Did I mention that I like noodles?
I also like peanut sauce, but my brother is allergic to peanuts, so we can’t have it very often. That means no kare-kare, no peanut butter, and no peanuts on pad thai when he’s around!
My teammate shared a recipe for peanut sauce; he said it was a good sauce for spinach!
Of course, I decided to jazz things up a bit.
We had chicken pandan leftover from Sunday’s Thai lunch, so I chopped that up and added noodles as well. It seemed pretty good!
- Egg noodles
- Fresh spinach, washed
- Sesame oil
- Peanut sauce ingredients, as above
- I started with the peanut sauce ingredients in the original recipe. It was really tasty, but also very thick, which would have been difficult to mix with the noodles and the spinach.
- I tweaked the recipe by adding two more teaspoons of mirin, and about two teaspoons of water, just to dilute.
- In a pan, I brought water to a boil and cooked the noodles.
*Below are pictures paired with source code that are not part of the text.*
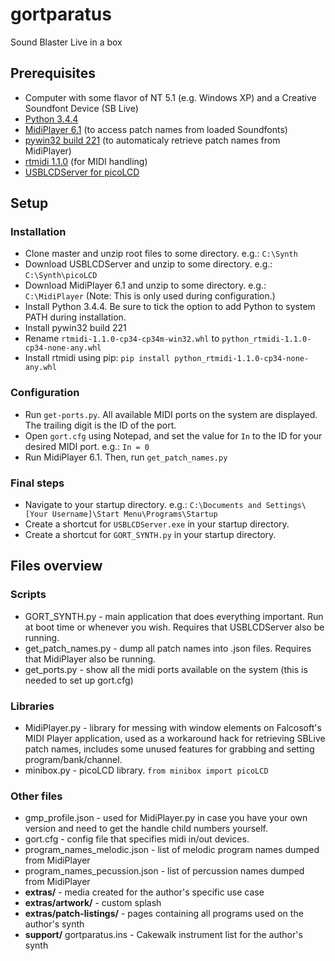 # gortparatus
Sound Blaster Live in a box

## Prerequisites
- Computer with some flavor of NT 5.1 (e.g. Windows XP) and a Creative Soundfont Device (SB Live)
- [Python 3.4.4](https://www.python.org/ftp/python/3.4.4/python-3.4.4.msi)
- [MidiPlayer 6.1](http://web.archive.org/web/20220608030347/https://falcosoft.hu/midiplayer_61.zip) (to access patch names from loaded Soundfonts)
- [pywin32 build 221](https://sourceforge.net/projects/pywin32/files/pywin32/Build%20221/pywin32-221.win-amd64-py3.4.exe/download) (to automaticaly retrieve patch names from MidiPlayer)
- [rtmidi 1.1.0](https://files.pythonhosted.org/packages/7c/0b/6fb1c8d1a00ae8347800b8a1fdfa06595fa952420b9ee6013fb878e950e5/python_rtmidi-1.1.0-cp34-cp34m-win32.whl) (for MIDI handling)
- [USBLCDServer for picoLCD](http://resources.mini-box.com/online/picoLCD%2020x2%20(OEM)/Software/Windows/usblcd-applications.zip)

## Setup
### Installation
- Clone master and unzip root files to some directory. e.g.: `C:\Synth`
- Download USBLCDServer and unzip to some directory. e.g.: `C:\Synth\picoLCD`
- Download MidiPlayer 6.1 and unzip to some directory. e.g.: `C:\MidiPlayer` (Note: This is only used during configuration.)
- Install Python 3.4.4. Be sure to tick the option to add Python to system PATH during installation.
- Install pywin32 build 221
- Rename `rtmidi-1.1.0-cp34-cp34m-win32.whl` to `python_rtmidi-1.1.0-cp34-none-any.whl`
- Install rtmidi using pip: `pip install python_rtmidi-1.1.0-cp34-none-any.whl`
### Configuration
- Run `get-ports.py`. All available MIDI ports on the system are displayed. The trailing digit is the ID of the port.
- Open `gort.cfg` using Notepad, and set the value for `In` to the ID for your desired MIDI port. e.g.: `In = 0`
- Run MidiPlayer 6.1. Then, run `get_patch_names.py`

### Final steps
- Navigate to your startup directory. e.g.: `C:\Documents and Settings\[Your Username]\Start Menu\Programs\Startup`
- Create a shortcut for `USBLCDServer.exe` in your startup directory.
- Create a shortcut for `GORT_SYNTH.py` in your startup directory.

## Files overview
### Scripts
- GORT_SYNTH.py - main application that does everything important. Run at boot time or whenever you wish. Requires that USBLCDServer also be running.
- get_patch_names.py - dump all patch names into .json files. Requires that MidiPlayer also be running.
- get_ports.py - show all the midi ports available on the system (this is needed to set up gort.cfg)

### Libraries
- MidiPlayer.py - library for messing with window elements on Falcosoft's MIDI Player application, used as a workaround hack for retrieving SBLive patch names, includes some unused features for grabbing and setting program/bank/channel.
- minibox.py - picoLCD library. `from minibox import picoLCD`

### Other files
- gmp_profile.json - used for MidiPlayer.py in case you have your own version and need to get the handle child numbers yourself.
- gort.cfg - config file that specifies midi in/out devices.
- program_names_melodic.json - list of melodic program names dumped from MidiPlayer
- program_names_pecussion.json - list of percussion names dumped from MidiPlayer
- __extras/__ - media created for the author's specific use case
- __extras/artwork/__ - custom splash
- __extras/patch-listings/__ - pages containing all programs used on the author's synth
- __support/__ gortparatus.ins - Cakewalk instrument list for the author's synth
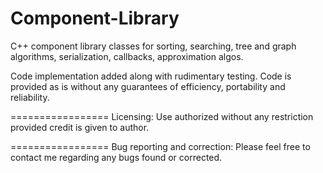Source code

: Component-Library
=================

C++ component library classes for sorting, searching, tree and graph algorithms, serialization, callbacks, approximation algos.

Code implementation added along with rudimentary testing. Code is provided as is without any guarantees of efficiency, portability and reliability. 

=================
Licensing:
Use authorized without any restriction provided credit is given to author.

=================
Bug reporting and correction:
Please feel free to contact me regarding any bugs found or corrected.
When the noodles were cooked, I drained the water.
- I added the fresh spinach leaves and the chopped chicken to the hot noodles, mixing in some sesame oil.
- I added the sauce, and added one-fourth cup of water to help the sauce spread out and coat the noodles.
- Serve hot!
I’m going to call this recipe a win, because Lucas actually ate the spinach, and declared a newfound love for the leafy vegetable.
I don’t think the chicken pandan did much to alter the flavor, so an option for this would be mushrooms. I think shrimp, or fried pork or tofu would be great too!